DATASET:
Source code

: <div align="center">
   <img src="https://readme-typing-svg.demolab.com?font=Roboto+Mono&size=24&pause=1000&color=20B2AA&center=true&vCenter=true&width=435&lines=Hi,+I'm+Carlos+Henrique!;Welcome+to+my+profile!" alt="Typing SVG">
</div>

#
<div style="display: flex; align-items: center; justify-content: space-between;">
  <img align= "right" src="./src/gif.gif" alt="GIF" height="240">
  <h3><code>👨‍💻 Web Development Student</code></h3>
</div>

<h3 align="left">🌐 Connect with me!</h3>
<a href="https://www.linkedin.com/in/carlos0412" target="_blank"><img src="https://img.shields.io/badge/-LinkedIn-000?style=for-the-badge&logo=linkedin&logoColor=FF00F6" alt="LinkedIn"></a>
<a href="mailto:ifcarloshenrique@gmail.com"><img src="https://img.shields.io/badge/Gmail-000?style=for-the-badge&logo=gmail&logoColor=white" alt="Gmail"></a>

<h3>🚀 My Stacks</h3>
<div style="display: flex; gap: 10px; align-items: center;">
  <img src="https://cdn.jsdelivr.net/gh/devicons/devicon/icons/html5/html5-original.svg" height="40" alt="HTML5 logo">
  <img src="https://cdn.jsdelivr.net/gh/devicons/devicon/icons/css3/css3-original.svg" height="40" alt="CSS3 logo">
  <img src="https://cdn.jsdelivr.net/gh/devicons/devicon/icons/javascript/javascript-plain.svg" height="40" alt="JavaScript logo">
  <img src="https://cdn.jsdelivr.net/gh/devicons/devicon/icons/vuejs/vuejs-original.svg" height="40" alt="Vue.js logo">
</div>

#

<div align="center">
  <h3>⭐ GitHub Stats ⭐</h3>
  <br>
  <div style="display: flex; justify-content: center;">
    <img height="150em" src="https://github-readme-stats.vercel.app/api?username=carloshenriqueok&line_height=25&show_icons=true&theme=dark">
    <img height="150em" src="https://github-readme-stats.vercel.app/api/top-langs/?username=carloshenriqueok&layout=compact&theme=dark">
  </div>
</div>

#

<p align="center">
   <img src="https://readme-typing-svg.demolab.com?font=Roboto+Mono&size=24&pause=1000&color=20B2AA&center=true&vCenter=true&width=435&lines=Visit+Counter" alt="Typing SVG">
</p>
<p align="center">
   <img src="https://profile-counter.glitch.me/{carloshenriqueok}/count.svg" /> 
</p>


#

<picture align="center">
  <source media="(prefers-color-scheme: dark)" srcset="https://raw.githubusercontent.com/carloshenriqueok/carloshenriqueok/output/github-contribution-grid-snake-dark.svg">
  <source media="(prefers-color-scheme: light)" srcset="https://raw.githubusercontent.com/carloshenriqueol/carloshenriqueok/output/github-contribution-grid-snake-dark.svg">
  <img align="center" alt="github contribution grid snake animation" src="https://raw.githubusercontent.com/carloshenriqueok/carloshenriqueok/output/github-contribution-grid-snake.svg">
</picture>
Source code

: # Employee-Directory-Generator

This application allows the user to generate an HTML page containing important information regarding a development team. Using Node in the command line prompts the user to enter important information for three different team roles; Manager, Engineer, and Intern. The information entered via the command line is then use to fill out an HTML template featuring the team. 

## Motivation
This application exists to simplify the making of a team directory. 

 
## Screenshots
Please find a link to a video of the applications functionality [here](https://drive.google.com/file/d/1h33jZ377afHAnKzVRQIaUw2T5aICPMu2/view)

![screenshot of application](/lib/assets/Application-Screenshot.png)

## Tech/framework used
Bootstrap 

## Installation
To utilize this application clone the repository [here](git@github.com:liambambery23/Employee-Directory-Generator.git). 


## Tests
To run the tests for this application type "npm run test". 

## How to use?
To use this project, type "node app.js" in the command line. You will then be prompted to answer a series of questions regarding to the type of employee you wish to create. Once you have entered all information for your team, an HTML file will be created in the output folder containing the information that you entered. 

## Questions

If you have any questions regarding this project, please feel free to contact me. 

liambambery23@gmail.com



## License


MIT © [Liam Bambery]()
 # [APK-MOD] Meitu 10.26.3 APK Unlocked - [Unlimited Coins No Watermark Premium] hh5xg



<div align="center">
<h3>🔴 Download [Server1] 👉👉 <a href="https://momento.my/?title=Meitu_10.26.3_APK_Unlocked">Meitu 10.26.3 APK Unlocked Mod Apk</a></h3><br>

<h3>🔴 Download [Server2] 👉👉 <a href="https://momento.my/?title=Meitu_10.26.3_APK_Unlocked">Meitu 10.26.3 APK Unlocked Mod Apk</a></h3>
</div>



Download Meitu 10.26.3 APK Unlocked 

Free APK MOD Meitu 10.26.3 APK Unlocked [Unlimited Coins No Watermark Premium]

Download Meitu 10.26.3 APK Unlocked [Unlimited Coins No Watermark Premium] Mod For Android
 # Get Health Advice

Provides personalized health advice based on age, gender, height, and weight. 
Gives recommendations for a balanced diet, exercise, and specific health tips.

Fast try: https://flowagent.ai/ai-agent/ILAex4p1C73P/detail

YOUR ASSIGNMENT: In these entries, some lines may contain the string "logoColor". Give the number of such lines and nothing more.

THE ANSWER: 2